The rigid bony shell of turtles imposes a basic body plan subject to relatively little variation. The principal obvious differences between them are in the shell shape, limbs, head, and neck. The general outline of the shell is variable, but in most forms the shell is moderately high-arched and covered with epidermal scales. The majority of turtles have limbs more or less adapted to aquatic or semiaquatic life with moderate to well-developed palmate webbed feet. However, in strictly terrestrial forms such as the tortoises, the limbs are elephantine with the weight of the body being borne on the flattened sole of the feet.
Associated with the tendency of most turtles toward a life in or near water is the auditory apparatus. Even though an eardrum is present, hearing is adapted to picking up sounds transmitted through the water or substratum. However, there is evidence that airborne sound can be heard. Vision is also important, and turtles have color vision. Most of the species are gregarious and diurnal, and territoriality is unknown in the order.
The courtship patterns of various turtles are distinctive. In general, aquatic forms mate in the water, but tortoises breed on land. The male mounts the female from above, and fertilization is internal. Sperm may be stored in the cloacal region of the female for extended periods before fertilization.
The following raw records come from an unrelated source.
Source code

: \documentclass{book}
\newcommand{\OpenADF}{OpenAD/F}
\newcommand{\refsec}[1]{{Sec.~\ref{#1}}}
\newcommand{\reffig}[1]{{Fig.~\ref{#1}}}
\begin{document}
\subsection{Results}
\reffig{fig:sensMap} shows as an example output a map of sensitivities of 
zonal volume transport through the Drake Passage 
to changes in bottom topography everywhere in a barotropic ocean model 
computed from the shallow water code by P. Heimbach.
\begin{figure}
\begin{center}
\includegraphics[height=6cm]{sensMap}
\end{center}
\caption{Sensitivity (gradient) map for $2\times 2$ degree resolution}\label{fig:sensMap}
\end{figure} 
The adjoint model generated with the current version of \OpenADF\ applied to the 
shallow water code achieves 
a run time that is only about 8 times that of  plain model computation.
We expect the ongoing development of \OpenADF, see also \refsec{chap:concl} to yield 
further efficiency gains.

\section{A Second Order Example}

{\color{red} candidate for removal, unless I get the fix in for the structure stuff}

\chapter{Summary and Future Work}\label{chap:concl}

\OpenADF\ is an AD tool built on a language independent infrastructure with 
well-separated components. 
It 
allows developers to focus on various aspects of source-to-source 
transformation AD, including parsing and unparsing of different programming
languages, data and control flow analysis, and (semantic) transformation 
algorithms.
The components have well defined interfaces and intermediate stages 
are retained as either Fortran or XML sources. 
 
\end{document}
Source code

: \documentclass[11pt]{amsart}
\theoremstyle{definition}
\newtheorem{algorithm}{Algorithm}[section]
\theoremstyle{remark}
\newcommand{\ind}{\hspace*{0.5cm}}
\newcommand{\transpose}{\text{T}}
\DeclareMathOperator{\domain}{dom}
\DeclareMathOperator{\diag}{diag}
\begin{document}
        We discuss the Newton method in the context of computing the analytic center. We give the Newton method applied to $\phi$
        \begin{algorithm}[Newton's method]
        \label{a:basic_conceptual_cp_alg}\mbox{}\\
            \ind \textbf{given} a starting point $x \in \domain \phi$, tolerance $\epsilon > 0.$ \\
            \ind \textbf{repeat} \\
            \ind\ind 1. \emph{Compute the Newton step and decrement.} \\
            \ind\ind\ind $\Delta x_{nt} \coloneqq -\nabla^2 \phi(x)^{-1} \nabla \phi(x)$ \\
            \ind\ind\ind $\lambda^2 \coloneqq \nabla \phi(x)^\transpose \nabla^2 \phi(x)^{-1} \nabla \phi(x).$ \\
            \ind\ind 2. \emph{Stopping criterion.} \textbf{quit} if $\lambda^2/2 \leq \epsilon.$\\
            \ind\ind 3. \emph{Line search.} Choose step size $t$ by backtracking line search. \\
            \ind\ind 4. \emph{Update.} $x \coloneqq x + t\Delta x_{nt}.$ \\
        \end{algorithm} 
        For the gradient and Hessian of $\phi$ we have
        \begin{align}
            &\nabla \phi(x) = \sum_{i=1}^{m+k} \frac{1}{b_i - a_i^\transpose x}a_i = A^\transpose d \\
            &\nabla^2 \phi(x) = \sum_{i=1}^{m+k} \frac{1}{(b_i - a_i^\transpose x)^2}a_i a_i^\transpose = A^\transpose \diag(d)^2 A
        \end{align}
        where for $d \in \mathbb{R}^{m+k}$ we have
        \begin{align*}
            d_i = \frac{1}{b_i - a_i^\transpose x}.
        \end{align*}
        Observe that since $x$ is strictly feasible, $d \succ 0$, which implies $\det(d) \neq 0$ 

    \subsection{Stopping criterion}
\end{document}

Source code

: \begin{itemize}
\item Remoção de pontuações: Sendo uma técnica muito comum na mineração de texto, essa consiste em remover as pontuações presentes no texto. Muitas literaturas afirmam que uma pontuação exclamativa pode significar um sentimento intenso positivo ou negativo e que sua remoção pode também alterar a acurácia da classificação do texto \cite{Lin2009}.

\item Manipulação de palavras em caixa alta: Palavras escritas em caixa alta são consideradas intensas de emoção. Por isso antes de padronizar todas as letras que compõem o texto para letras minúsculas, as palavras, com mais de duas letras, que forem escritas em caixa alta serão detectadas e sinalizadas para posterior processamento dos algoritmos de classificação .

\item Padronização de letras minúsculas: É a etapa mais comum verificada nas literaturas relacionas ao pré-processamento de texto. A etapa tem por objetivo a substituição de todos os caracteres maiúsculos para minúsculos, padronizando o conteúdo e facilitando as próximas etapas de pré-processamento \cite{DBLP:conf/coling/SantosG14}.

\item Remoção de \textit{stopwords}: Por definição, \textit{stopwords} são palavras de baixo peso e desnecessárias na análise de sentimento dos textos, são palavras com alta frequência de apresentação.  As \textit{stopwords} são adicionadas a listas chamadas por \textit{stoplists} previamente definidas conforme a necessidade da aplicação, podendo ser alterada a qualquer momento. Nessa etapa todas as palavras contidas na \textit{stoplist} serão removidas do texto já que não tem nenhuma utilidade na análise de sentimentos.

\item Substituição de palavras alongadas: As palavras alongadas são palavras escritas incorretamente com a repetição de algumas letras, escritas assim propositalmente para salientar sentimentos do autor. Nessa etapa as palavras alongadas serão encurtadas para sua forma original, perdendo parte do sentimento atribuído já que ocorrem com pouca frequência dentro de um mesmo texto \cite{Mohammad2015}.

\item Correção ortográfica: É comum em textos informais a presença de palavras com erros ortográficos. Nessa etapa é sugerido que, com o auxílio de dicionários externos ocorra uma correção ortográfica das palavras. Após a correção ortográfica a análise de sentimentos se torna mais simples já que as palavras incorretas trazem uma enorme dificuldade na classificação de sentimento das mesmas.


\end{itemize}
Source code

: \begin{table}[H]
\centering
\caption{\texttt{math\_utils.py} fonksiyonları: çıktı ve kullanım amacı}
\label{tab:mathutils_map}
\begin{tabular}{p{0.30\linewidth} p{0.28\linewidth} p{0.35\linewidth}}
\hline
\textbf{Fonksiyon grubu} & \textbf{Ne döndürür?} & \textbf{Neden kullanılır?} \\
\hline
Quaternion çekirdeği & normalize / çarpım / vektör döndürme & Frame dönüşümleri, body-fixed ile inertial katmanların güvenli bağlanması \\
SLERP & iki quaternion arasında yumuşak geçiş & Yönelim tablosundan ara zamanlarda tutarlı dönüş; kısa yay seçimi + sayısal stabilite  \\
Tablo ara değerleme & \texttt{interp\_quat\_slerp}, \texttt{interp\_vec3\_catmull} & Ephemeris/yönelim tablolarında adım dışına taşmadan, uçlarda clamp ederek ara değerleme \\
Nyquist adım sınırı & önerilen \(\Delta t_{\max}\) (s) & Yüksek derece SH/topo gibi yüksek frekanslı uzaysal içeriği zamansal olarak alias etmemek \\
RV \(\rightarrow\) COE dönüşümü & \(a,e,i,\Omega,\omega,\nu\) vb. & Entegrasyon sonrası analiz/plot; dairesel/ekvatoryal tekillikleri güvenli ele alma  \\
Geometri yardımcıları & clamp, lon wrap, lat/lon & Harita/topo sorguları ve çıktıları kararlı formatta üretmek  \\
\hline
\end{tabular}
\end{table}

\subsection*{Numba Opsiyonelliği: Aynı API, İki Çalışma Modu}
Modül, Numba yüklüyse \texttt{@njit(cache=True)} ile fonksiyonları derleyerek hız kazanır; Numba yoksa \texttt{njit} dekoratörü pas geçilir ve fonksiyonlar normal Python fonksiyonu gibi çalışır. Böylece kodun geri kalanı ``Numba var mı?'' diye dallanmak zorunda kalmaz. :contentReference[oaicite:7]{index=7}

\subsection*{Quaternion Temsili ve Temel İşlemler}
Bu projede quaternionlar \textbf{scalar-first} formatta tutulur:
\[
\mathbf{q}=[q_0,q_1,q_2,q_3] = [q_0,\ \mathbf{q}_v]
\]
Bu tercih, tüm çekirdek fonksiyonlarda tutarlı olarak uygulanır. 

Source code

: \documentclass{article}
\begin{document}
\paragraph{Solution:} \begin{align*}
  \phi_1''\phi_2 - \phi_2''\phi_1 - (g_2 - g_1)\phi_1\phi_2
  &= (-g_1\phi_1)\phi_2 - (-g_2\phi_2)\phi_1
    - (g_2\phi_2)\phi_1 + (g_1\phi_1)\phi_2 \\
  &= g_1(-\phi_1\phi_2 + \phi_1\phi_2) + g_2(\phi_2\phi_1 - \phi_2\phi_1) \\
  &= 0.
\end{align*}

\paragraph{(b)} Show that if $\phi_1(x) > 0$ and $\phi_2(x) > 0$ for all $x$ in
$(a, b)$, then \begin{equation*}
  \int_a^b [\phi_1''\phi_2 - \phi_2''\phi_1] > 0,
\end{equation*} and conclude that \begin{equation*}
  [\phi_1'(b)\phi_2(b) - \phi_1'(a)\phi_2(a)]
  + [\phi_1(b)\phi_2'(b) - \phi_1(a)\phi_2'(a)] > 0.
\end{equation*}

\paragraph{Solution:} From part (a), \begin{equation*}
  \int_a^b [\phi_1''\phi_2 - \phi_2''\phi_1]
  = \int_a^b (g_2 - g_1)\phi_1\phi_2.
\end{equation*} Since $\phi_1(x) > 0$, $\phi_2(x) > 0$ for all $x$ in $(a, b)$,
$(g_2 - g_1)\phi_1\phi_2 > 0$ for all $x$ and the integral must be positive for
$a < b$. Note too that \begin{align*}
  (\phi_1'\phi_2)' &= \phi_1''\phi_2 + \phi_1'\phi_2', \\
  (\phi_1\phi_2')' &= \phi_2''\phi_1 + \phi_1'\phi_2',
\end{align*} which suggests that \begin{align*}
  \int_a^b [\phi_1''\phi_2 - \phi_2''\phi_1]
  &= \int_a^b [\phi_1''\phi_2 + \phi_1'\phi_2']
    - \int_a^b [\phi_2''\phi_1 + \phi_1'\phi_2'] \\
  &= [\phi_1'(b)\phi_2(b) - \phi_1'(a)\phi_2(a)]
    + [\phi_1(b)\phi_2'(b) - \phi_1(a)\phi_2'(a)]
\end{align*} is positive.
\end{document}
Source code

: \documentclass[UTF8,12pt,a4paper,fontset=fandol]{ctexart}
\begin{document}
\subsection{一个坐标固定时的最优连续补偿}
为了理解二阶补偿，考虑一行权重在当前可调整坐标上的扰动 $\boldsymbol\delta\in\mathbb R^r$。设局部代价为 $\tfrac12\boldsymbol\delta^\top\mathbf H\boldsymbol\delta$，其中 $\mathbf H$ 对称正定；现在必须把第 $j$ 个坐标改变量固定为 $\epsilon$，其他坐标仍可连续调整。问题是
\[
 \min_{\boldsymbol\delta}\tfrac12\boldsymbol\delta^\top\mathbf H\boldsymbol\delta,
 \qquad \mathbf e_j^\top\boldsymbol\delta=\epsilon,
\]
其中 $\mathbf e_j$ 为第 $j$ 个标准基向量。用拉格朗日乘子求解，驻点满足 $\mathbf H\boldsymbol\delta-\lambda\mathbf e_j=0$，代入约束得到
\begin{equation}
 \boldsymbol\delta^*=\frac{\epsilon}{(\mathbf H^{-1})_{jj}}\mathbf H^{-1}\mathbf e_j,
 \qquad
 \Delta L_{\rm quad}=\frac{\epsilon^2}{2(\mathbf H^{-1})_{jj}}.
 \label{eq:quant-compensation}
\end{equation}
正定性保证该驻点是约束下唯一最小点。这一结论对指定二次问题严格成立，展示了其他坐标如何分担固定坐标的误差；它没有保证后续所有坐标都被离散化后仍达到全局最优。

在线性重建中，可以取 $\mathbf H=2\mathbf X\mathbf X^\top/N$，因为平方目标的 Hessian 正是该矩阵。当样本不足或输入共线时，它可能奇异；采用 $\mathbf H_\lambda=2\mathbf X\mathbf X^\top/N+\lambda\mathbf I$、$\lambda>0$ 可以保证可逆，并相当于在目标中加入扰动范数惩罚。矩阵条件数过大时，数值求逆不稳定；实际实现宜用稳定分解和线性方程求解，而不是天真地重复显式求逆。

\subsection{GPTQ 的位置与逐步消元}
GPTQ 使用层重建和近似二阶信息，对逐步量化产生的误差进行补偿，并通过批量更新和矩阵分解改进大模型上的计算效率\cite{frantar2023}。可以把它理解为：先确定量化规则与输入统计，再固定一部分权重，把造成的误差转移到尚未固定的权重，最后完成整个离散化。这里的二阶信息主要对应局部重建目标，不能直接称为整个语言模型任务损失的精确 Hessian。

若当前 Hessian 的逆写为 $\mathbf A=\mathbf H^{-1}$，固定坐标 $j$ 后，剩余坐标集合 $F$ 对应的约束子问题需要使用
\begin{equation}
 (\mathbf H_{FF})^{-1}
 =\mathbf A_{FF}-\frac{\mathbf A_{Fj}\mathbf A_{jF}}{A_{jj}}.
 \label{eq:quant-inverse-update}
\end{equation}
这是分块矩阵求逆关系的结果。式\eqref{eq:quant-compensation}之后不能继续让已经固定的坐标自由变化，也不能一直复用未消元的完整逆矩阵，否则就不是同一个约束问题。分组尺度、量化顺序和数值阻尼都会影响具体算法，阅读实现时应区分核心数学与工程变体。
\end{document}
Because of the presence of the large median penis in males, the sexes of many species can be distinguished by the longer and broader tail of the male. All turtles lay shelled eggs which are buried in sand or soil in areas where females congregate. The shell is calcareous in most forms, but the marine turtles have leathery shells. Eggs are rather numerous, as many as 200 being laid by a single individual in some species, and are highly valued as human food. Incubation takes 60–90 days, and the little turtle cuts its way out of the shell with a small horny egg caruncle at the end of the snout.
Turtles feed on all types of organisms. Aquatic species may eat algae, higher plants, mollusks, crustaceans, insects, or fishes; terrestrial forms are similarly catholic in tastes. Most species are omnivores, but some have very specialized diets. The edges and internal surfaces of the horny beaks of these reptiles are frequently denticulate and modified to form specialized mechanisms adapted to handle particular food items.